[About this exercise]
Please repeat every record exactly, leaving out any pictures.

*** Supplied material

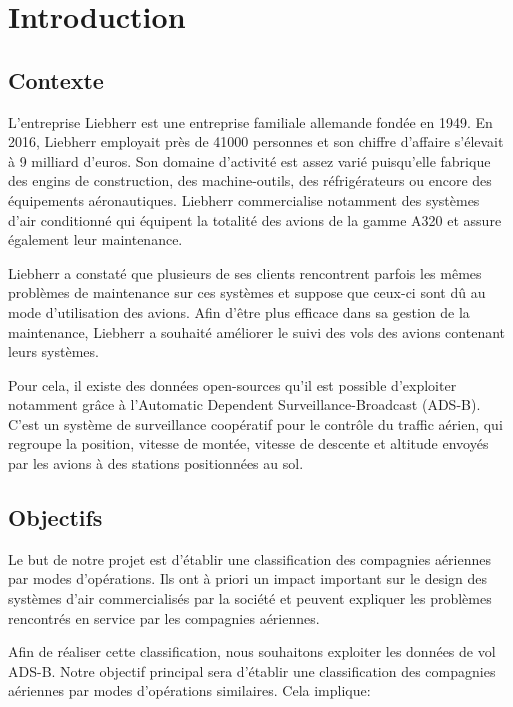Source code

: \chapter*{Introduction}
\label{chap:introduction}

\section*{Contexte}

L'entreprise Liebherr est une entreprise familiale allemande fondée en 1949. En 2016, Liebherr employait près de 41000 personnes et son chiffre d'affaire s'élevait à 9 milliard d'euros. Son domaine d'activité est assez varié puisqu'elle fabrique des engins de construction, des machine-outils, des réfrigérateurs ou encore des équipements aéronautiques. Liebherr commercialise notamment des systèmes d'air conditionné qui équipent la totalité des avions de la gamme A320 et assure également leur maintenance.

Liebherr a constaté que plusieurs de ses clients rencontrent parfois les mêmes problèmes de maintenance sur ces systèmes et suppose que ceux-ci sont dû au mode d'utilisation des avions. Afin d'être plus efficace dans sa gestion de la maintenance, Liebherr a souhaité améliorer le suivi des vols des avions contenant leurs systèmes. 

Pour cela, il existe des données open-sources qu'il est possible d'exploiter notamment grâce à l'Automatic Dependent Surveillance-Broadcast (ADS-B). C'est un système de surveillance coopératif pour le contrôle du traffic aérien, qui regroupe la position, vitesse de montée, vitesse de descente et altitude envoyés par les avions à des stations positionnées au sol.

\section*{Objectifs}

Le but de notre projet est d'établir une classification des compagnies aériennes par modes d'opérations. Ils ont à priori un impact important sur le design des systèmes d'air commercialisés par la société et peuvent expliquer les problèmes rencontrés en service par les compagnies aériennes.

Afin de réaliser cette classification, nous souhaitons exploiter les données de vol ADS-B. Notre objectif principal sera d'établir une classification des compagnies aériennes par modes d'opérations similaires. Cela implique:

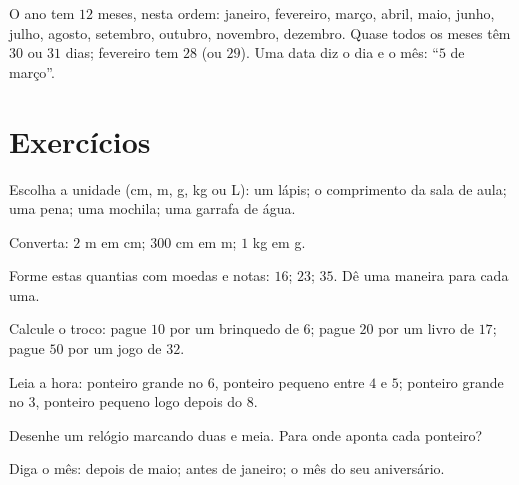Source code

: \begin{example}[O calendário]\label{ex:g2:measure:calendar}
O ano tem $12$ meses, nesta ordem: janeiro, fevereiro, março, abril,
maio, junho, julho, agosto, setembro, outubro, novembro, dezembro.
Quase todos os meses têm $30$ ou $31$ dias; fevereiro tem $28$ (ou
$29$). Uma data diz o dia e o mês: ``$5$ de março''.
\end{example}

\section{Exercícios}

\begin{exercise}[$\star$]\label{exo:g2:measure:1}
Escolha a unidade (cm, m, g, kg ou L): um lápis; o comprimento da
sala de aula; uma pena; uma mochila; uma garrafa de água.
\end{exercise}

\begin{exercise}[$\star$]\label{exo:g2:measure:2}
Converta: $2$ m em cm; $300$ cm em m; $1$ kg em g.
\end{exercise}

\begin{exercise}[$\star$]\label{exo:g2:measure:3}
Forme estas quantias com moedas e notas: $16$; \quad $23$; \quad
$35$. Dê uma maneira para cada uma.
\end{exercise}

\begin{exercise}[$\star$]\label{exo:g2:measure:4}
Calcule o troco: pague $10$ por um brinquedo de $6$; pague $20$ por
um livro de $17$; pague $50$ por um jogo de $32$.
\end{exercise}

\begin{exercise}[$\star$]\label{exo:g2:measure:5}
Leia a hora: ponteiro grande no $6$, ponteiro pequeno entre $4$ e
$5$; ponteiro grande no $3$, ponteiro pequeno logo depois do $8$.
\end{exercise}

\begin{exercise}[$\star$]\label{exo:g2:measure:6}
Desenhe um relógio marcando duas e meia. Para onde aponta cada
ponteiro?
\end{exercise}

\begin{exercise}[$\star$]\label{exo:g2:measure:7}
Diga o mês: depois de maio; antes de janeiro; o mês do seu
aniversário.
\end{exercise}


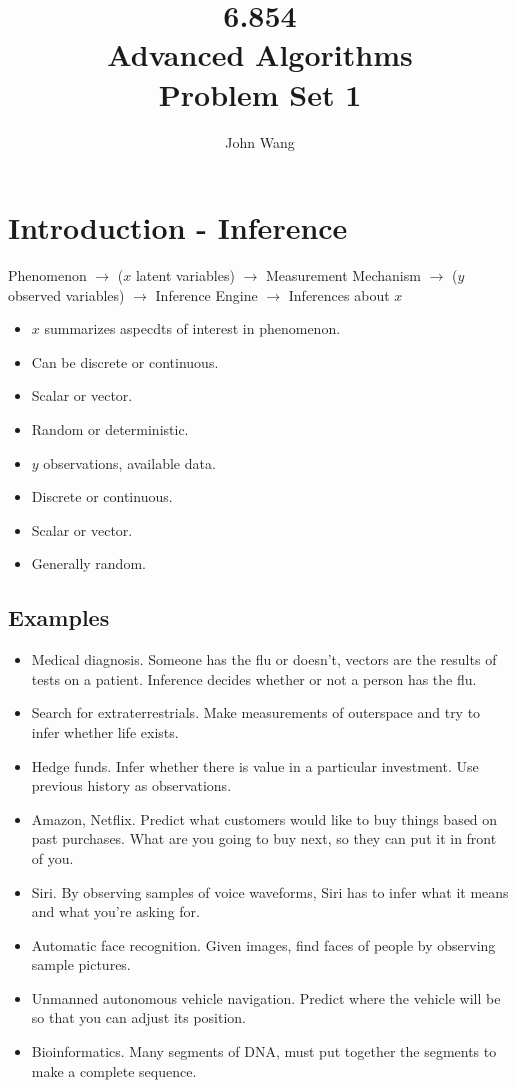 \documentclass[psamsfonts]{amsart}
\title{6.854 \\
Advanced Algorithms \\
Problem Set 1}
\author{John Wang}
\begin{document}
\maketitle

\section{Introduction - Inference}

Phenomenon $\rightarrow$ ($x$ latent variables) $\rightarrow$ Measurement Mechanism $\rightarrow$ ($y$ observed variables) $\rightarrow$ Inference Engine $\rightarrow$ Inferences about $x$

\begin{itemize}
\item $x$ summarizes aspecdts of interest in phenomenon. 
\item Can be discrete or continuous. 
\item Scalar or vector. 
\item Random or deterministic.
\end{itemize}

\begin{itemize}
\item $y$ observations, available data.
\item Discrete or continuous.
\item Scalar or vector.
\item Generally random.
\end{itemize}

\subsection{Examples}

\begin{itemize}
\item Medical diagnosis. Someone has the flu or doesn't, vectors are the results of tests on a patient. Inference decides whether or not a person has the flu.
\item Search for extraterrestrials. Make measurements of outerspace and try to infer whether life exists.
\item Hedge funds. Infer whether there is value in a particular investment. Use previous history as observations.
\item Amazon, Netflix. Predict what customers would like to buy things based on past purchases. What are you going to buy next, so they can put it in front of you.
\item Siri. By observing samples of voice waveforms, Siri has to infer what it means and what you're asking for.
\item Automatic face recognition. Given images, find faces of people by observing sample pictures.
\item Unmanned autonomous vehicle navigation. Predict where the vehicle will be so that you can adjust its position.
\item Bioinformatics. Many segments of DNA, must put together the segments to make a complete sequence. 
\end{itemize}
\end{document}
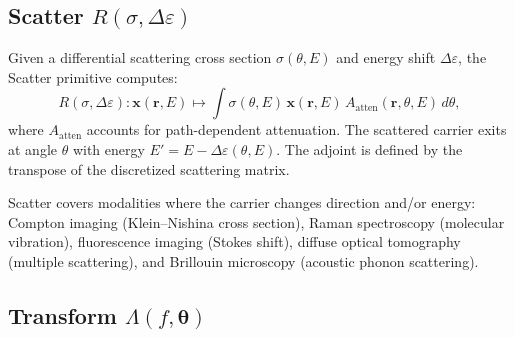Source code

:\documentclass[11pt]{article}
\begin{document}
\subsection{Scatter \texorpdfstring{$R(\sigma, \Delta\varepsilon)$}{R(sigma, Delta epsilon)}}

\begin{definition}[Scatter]
\label{def:scatter}
Given a differential scattering cross section $\sigma(\theta, E)$ and energy shift $\Delta\varepsilon$, the Scatter primitive computes:
\begin{equation}
  R(\sigma, \Delta\varepsilon): \mathbf{x}(\mathbf{r}, E) \mapsto \int \sigma(\theta, E)\, \mathbf{x}(\mathbf{r}, E)\, A_{\mathrm{atten}}(\mathbf{r}, \theta, E)\, d\theta,
\end{equation}
where $A_{\mathrm{atten}}$ accounts for path-dependent attenuation. The scattered carrier exits at angle $\theta$ with energy $E' = E - \Delta\varepsilon(\theta, E)$. The adjoint is defined by the transpose of the discretized scattering matrix.
\end{definition}

\begin{remark}
Scatter covers modalities where the carrier changes direction and/or energy: Compton imaging (Klein--Nishina cross section), Raman spectroscopy (molecular vibration), fluorescence imaging (Stokes shift), diffuse optical tomography (multiple scattering), and Brillouin microscopy (acoustic phonon scattering).
\end{remark}

\subsection{Transform \texorpdfstring{$\Lambda(f, \boldsymbol{\theta})$}{Lambda(f, theta)}}
\end{document}
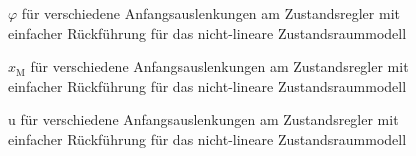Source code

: \begin{figure}[H]
    \centering
    \caption[$\varphi$ für Regler mit einfacher Rückführung (nicht-linear)]{$\varphi$ für verschiedene Anfangsauslenkungen am Zustandsregler mit einfacher Rückführung für das nicht-lineare Zustandsraummodell}
    \label{fig:Bild29}
\end{figure}

\begin{figure}[H]
    \centering
    \caption[$x_{\mathrm{M}}$ für Regler mit einfacher Rückführung (nicht-linear)]{$x_{\mathrm{M}}$ für verschiedene Anfangsauslenkungen am Zustandsregler mit einfacher Rückführung für das nicht-lineare Zustandsraummodell}
    \label{fig:Bild30}
\end{figure}

\begin{figure}[H]
    \centering
    \caption[u für Regler mit einfacher Rückführung (nicht-linear)]{u für verschiedene Anfangsauslenkungen am Zustandsregler mit einfacher Rückführung für das nicht-lineare Zustandsraummodell}
    \label{fig:Bild31}
\end{figure}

******

[Answer section]
Source code

: \chapter*{Introduction}
\label{chap:introduction}

\section*{Contexte}

L'entreprise Liebherr est une entreprise familiale allemande fondée en 1949. En 2016, Liebherr employait près de 41000 personnes et son chiffre d'affaire s'élevait à 9 milliard d'euros. Son domaine d'activité est assez varié puisqu'elle fabrique des engins de construction, des machine-outils, des réfrigérateurs ou encore des équipements aéronautiques. Liebherr commercialise notamment des systèmes d'air conditionné qui équipent la totalité des avions de la gamme A320 et assure également leur maintenance.

Liebherr a constaté que plusieurs de ses clients rencontrent parfois les mêmes problèmes de maintenance sur ces systèmes et suppose que ceux-ci sont dû au mode d'utilisation des avions. Afin d'être plus efficace dans sa gestion de la maintenance, Liebherr a souhaité améliorer le suivi des vols des avions contenant leurs systèmes. 

Pour cela, il existe des données open-sources qu'il est possible d'exploiter notamment grâce à l'Automatic Dependent Surveillance-Broadcast (ADS-B). C'est un système de surveillance coopératif pour le contrôle du traffic aérien, qui regroupe la position, vitesse de montée, vitesse de descente et altitude envoyés par les avions à des stations positionnées au sol.

\section*{Objectifs}

Le but de notre projet est d'établir une classification des compagnies aériennes par modes d'opérations. Ils ont à priori un impact important sur le design des systèmes d'air commercialisés par la société et peuvent expliquer les problèmes rencontrés en service par les compagnies aériennes.

Afin de réaliser cette classification, nous souhaitons exploiter les données de vol ADS-B. Notre objectif principal sera d'établir une classification des compagnies aériennes par modes d'opérations similaires. Cela implique:

Source code

: \begin{example}[O calendário]\label{ex:g2:measure:calendar}
O ano tem $12$ meses, nesta ordem: janeiro, fevereiro, março, abril,
maio, junho, julho, agosto, setembro, outubro, novembro, dezembro.
Quase todos os meses têm $30$ ou $31$ dias; fevereiro tem $28$ (ou
$29$). Uma data diz o dia e o mês: ``$5$ de março''.
\end{example}

\section{Exercícios}

\begin{exercise}[$\star$]\label{exo:g2:measure:1}
Escolha a unidade (cm, m, g, kg ou L): um lápis; o comprimento da
sala de aula; uma pena; uma mochila; uma garrafa de água.
\end{exercise}

\begin{exercise}[$\star$]\label{exo:g2:measure:2}
Converta: $2$ m em cm; $300$ cm em m; $1$ kg em g.
\end{exercise}

\begin{exercise}[$\star$]\label{exo:g2:measure:3}
Forme estas quantias com moedas e notas: $16$; \quad $23$; \quad
$35$. Dê uma maneira para cada uma.
\end{exercise}

\begin{exercise}[$\star$]\label{exo:g2:measure:4}
Calcule o troco: pague $10$ por um brinquedo de $6$; pague $20$ por
um livro de $17$; pague $50$ por um jogo de $32$.
\end{exercise}

\begin{exercise}[$\star$]\label{exo:g2:measure:5}
Leia a hora: ponteiro grande no $6$, ponteiro pequeno entre $4$ e
$5$; ponteiro grande no $3$, ponteiro pequeno logo depois do $8$.
\end{exercise}

\begin{exercise}[$\star$]\label{exo:g2:measure:6}
Desenhe um relógio marcando duas e meia. Para onde aponta cada
ponteiro?
\end{exercise}

\begin{exercise}[$\star$]\label{exo:g2:measure:7}
Diga o mês: depois de maio; antes de janeiro; o mês do seu
aniversário.
\end{exercise}


 \documentclass[psamsfonts]{amsart}
\title{6.854 \\
Advanced Algorithms \\
Problem Set 1}
\author{John Wang}
\begin{document}
\maketitle

\section{Introduction - Inference}

Phenomenon $\rightarrow$ ($x$ latent variables) $\rightarrow$ Measurement Mechanism $\rightarrow$ ($y$ observed variables) $\rightarrow$ Inference Engine $\rightarrow$ Inferences about $x$

\begin{itemize}
\item $x$ summarizes aspecdts of interest in phenomenon. 
\item Can be discrete or continuous. 
\item Scalar or vector. 
\item Random or deterministic.
\end{itemize}

\begin{itemize}
\item $y$ observations, available data.
\item Discrete or continuous.
\item Scalar or vector.
\item Generally random.
\end{itemize}

\subsection{Examples}

\begin{itemize}
\item Medical diagnosis. Someone has the flu or doesn't, vectors are the results of tests on a patient. Inference decides whether or not a person has the flu.
\item Search for extraterrestrials. Make measurements of outerspace and try to infer whether life exists.
\item Hedge funds. Infer whether there is value in a particular investment. Use previous history as observations.
\item Amazon, Netflix. Predict what customers would like to buy things based on past purchases. What are you going to buy next, so they can put it in front of you.
\item Siri. By observing samples of voice waveforms, Siri has to infer what it means and what you're asking for.
\item Automatic face recognition. Given images, find faces of people by observing sample pictures.
\item Unmanned autonomous vehicle navigation. Predict where the vehicle will be so that you can adjust its position.
\item Bioinformatics. Many segments of DNA, must put together the segments to make a complete sequence. 
\end{itemize}
\end{document}
Source code

:\documentclass[11pt]{article}
\begin{document}
\subsection{Scatter \texorpdfstring{$R(\sigma, \Delta\varepsilon)$}{R(sigma, Delta epsilon)}}

\begin{definition}[Scatter]
\label{def:scatter}
Given a differential scattering cross section $\sigma(\theta, E)$ and energy shift $\Delta\varepsilon$, the Scatter primitive computes:
\begin{equation}
  R(\sigma, \Delta\varepsilon): \mathbf{x}(\mathbf{r}, E) \mapsto \int \sigma(\theta, E)\, \mathbf{x}(\mathbf{r}, E)\, A_{\mathrm{atten}}(\mathbf{r}, \theta, E)\, d\theta,
\end{equation}
where $A_{\mathrm{atten}}$ accounts for path-dependent attenuation. The scattered carrier exits at angle $\theta$ with energy $E' = E - \Delta\varepsilon(\theta, E)$. The adjoint is defined by the transpose of the discretized scattering matrix.
\end{definition}

\begin{remark}
Scatter covers modalities where the carrier changes direction and/or energy: Compton imaging (Klein--Nishina cross section), Raman spectroscopy (molecular vibration), fluorescence imaging (Stokes shift), diffuse optical tomography (multiple scattering), and Brillouin microscopy (acoustic phonon scattering).
\end{remark}

\subsection{Transform \texorpdfstring{$\Lambda(f, \boldsymbol{\theta})$}{Lambda(f, theta)}}
\end{document}
Source code

: \begin{figure}[H]
    \centering
    \caption[$\varphi$ für Regler mit einfacher Rückführung (nicht-linear)]{$\varphi$ für verschiedene Anfangsauslenkungen am Zustandsregler mit einfacher Rückführung für das nicht-lineare Zustandsraummodell}
    \label{fig:Bild29}
\end{figure}

\begin{figure}[H]
    \centering
    \caption[$x_{\mathrm{M}}$ für Regler mit einfacher Rückführung (nicht-linear)]{$x_{\mathrm{M}}$ für verschiedene Anfangsauslenkungen am Zustandsregler mit einfacher Rückführung für das nicht-lineare Zustandsraummodell}
    \label{fig:Bild30}
\end{figure}

\begin{figure}[H]
    \centering
    \caption[u für Regler mit einfacher Rückführung (nicht-linear)]{u für verschiedene Anfangsauslenkungen am Zustandsregler mit einfacher Rückführung für das nicht-lineare Zustandsraummodell}
    \label{fig:Bild31}
\end{figure}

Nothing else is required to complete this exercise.